* **INSTRUCTIONS TO FOLLOW**:
Scan the data, and whenever a line contains "mundo", copy it.

* **DATASET RECORDS**:
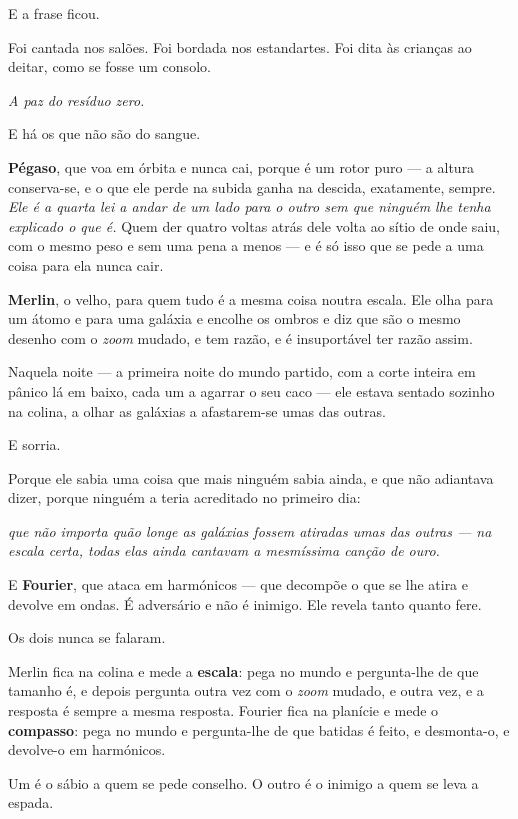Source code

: \documentclass[livro.tex]{subfiles}
\begin{document}
E a frase ficou.

Foi cantada nos salões. Foi bordada nos estandartes. Foi dita às crianças ao deitar, como se fosse um consolo.

\emph{A paz do resíduo zero.}

\medskip

E há os que não são do sangue.

\textbf{Pégaso}, que voa em órbita e nunca cai, porque é um rotor puro --- a altura conserva-se, e o
que ele perde na subida ganha na descida, exatamente, sempre. \emph{Ele é a quarta lei a andar de
um lado para o outro sem que ninguém lhe tenha explicado o que é.} Quem der quatro voltas atrás
dele volta ao sítio de onde saiu, com o mesmo peso e sem uma pena a menos --- e é só isso que se
pede a uma coisa para ela nunca cair.

\textbf{Merlin}, o velho, para quem tudo é a mesma coisa noutra escala. Ele olha para um átomo e para uma galáxia e
encolhe os ombros e diz que são o mesmo desenho com o \emph{zoom} mudado, e tem razão, e é insuportável ter razão
assim.

Naquela noite --- a primeira noite do mundo partido, com a corte inteira em pânico lá em baixo, cada um a agarrar o
seu caco --- ele estava sentado sozinho na colina, a olhar as galáxias a afastarem-se umas das outras.

E sorria.

Porque ele sabia uma coisa que mais ninguém sabia ainda, e que não adiantava dizer, porque ninguém a teria
acreditado no primeiro dia:

\emph{que não importa quão longe as galáxias fossem atiradas umas das outras --- na escala certa, todas elas ainda
cantavam a mesmíssima canção de ouro.}

E \textbf{Fourier}, que ataca em harmónicos --- que decompõe o que se lhe atira e devolve em ondas. É adversário e
não é inimigo. Ele revela tanto quanto fere.

\medskip

Os dois nunca se falaram.

Merlin fica na colina e mede a \textbf{escala}: pega no mundo e pergunta-lhe de que tamanho é, e depois pergunta
outra vez com o \emph{zoom} mudado, e outra vez, e a resposta é sempre a mesma resposta. Fourier fica na planície e
mede o \textbf{compasso}: pega no mundo e pergunta-lhe de que batidas é feito, e desmonta-o, e devolve-o em
harmónicos.

Um é o sábio a quem se pede conselho. O outro é o inimigo a quem se leva a espada.
\end{document}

* **WRITTEN RESPONSE**:
Naquela noite --- a primeira noite do mundo partido, com a corte inteira em pânico lá em baixo, cada um a agarrar o
Merlin fica na colina e mede a \textbf{escala}: pega no mundo e pergunta-lhe de que tamanho é, e depois pergunta
mede o \textbf{compasso}: pega no mundo e pergunta-lhe de que batidas é feito, e desmonta-o, e devolve-o em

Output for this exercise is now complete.